§ **YOUR GOAL**:
Your response should reproduce every line of the entries that contains the word "optional".

§ **RECORDS FOR THIS TASK**:
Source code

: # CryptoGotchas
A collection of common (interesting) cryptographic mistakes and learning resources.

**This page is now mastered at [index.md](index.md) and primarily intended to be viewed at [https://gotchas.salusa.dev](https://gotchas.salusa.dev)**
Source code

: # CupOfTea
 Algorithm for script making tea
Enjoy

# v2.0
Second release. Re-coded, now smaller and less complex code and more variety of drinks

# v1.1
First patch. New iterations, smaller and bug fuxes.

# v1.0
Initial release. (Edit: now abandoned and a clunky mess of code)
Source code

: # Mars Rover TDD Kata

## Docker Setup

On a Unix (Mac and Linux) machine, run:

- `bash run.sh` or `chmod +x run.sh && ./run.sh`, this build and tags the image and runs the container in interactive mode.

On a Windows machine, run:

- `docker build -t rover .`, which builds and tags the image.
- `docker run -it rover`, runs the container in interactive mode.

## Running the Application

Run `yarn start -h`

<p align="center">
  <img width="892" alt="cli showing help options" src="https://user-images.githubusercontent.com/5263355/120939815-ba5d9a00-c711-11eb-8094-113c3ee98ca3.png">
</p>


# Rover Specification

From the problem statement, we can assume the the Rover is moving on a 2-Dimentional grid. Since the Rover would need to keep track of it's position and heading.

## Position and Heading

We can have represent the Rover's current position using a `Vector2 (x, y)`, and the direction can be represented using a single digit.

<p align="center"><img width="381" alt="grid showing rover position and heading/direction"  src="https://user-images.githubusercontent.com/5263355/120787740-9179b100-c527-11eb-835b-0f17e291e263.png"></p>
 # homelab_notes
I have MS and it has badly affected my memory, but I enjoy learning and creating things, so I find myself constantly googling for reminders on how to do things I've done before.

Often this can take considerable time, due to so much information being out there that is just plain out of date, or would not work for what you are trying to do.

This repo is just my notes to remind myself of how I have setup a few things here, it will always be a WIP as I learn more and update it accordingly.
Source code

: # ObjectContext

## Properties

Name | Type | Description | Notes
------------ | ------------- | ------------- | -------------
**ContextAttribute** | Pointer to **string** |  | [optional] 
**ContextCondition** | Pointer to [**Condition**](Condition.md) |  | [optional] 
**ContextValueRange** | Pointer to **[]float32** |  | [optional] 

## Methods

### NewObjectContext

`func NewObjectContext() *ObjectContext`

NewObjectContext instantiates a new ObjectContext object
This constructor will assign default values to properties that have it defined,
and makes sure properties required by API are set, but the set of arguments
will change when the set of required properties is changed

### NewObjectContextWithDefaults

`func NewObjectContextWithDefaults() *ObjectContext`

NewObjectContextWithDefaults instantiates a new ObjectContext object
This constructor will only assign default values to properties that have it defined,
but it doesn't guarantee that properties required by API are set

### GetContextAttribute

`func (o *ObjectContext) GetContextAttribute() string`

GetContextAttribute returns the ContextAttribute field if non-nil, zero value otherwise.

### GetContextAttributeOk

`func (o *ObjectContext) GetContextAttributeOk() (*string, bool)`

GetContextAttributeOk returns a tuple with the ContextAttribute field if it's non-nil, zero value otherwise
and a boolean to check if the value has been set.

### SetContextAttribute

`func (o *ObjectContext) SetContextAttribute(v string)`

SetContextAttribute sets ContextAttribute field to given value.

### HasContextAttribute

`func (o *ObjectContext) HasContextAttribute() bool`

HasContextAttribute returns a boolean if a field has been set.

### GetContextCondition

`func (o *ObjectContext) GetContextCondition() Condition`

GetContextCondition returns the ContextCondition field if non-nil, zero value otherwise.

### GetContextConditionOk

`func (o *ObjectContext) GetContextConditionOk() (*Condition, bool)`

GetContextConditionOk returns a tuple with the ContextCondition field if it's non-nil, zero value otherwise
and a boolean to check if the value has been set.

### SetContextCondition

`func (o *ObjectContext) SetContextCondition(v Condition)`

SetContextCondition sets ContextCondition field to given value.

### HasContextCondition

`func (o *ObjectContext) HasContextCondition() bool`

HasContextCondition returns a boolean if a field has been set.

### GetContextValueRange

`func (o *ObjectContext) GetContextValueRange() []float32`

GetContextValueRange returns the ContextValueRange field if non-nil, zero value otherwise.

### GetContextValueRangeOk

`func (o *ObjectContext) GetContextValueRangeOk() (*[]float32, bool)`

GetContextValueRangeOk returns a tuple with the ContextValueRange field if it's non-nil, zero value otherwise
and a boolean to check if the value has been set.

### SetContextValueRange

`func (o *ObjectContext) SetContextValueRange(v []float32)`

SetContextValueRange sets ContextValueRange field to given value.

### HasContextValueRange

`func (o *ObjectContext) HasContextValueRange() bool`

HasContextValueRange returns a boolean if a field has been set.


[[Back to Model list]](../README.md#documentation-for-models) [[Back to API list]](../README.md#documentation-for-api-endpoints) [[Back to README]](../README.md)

...

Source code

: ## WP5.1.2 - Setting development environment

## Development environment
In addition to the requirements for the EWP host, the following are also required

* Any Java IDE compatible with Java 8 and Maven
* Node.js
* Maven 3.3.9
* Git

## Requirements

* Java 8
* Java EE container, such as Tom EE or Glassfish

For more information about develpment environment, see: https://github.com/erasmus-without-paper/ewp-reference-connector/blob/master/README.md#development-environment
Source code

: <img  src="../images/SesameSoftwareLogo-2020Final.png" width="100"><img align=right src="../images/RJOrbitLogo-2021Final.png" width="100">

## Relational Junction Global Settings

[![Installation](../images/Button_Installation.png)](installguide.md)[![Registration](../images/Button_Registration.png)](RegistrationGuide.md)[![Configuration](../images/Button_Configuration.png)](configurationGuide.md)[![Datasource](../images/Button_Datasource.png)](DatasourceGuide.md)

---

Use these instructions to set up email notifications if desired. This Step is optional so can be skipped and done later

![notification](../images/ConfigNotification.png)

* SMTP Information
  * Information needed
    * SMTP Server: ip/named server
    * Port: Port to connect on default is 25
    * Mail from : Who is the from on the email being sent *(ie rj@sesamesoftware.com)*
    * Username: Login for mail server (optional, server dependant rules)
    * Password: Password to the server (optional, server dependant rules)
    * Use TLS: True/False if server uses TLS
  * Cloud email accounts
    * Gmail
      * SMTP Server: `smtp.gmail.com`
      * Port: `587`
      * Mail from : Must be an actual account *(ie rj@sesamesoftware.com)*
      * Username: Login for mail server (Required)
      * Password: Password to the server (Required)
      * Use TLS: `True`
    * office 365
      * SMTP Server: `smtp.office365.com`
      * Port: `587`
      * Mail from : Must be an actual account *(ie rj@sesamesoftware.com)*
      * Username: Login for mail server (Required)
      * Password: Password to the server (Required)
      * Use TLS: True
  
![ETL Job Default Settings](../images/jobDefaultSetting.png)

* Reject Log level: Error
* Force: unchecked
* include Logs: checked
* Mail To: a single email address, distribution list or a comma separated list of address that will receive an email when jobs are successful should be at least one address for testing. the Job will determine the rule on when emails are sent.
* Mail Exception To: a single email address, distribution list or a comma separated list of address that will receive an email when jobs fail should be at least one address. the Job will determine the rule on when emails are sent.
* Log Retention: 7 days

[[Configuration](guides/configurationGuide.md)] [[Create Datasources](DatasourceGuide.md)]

§ **WRITTEN SOLUTION**:
**ContextAttribute** | Pointer to **string** |  | [optional] 
**ContextCondition** | Pointer to [**Condition**](Condition.md) |  | [optional] 
**ContextValueRange** | Pointer to **[]float32** |  | [optional] 
Use these instructions to set up email notifications if desired. This Step is optional so can be skipped and done later
    * Username: Login for mail server (optional, server dependant rules)
    * Password: Password to the server (optional, server dependant rules)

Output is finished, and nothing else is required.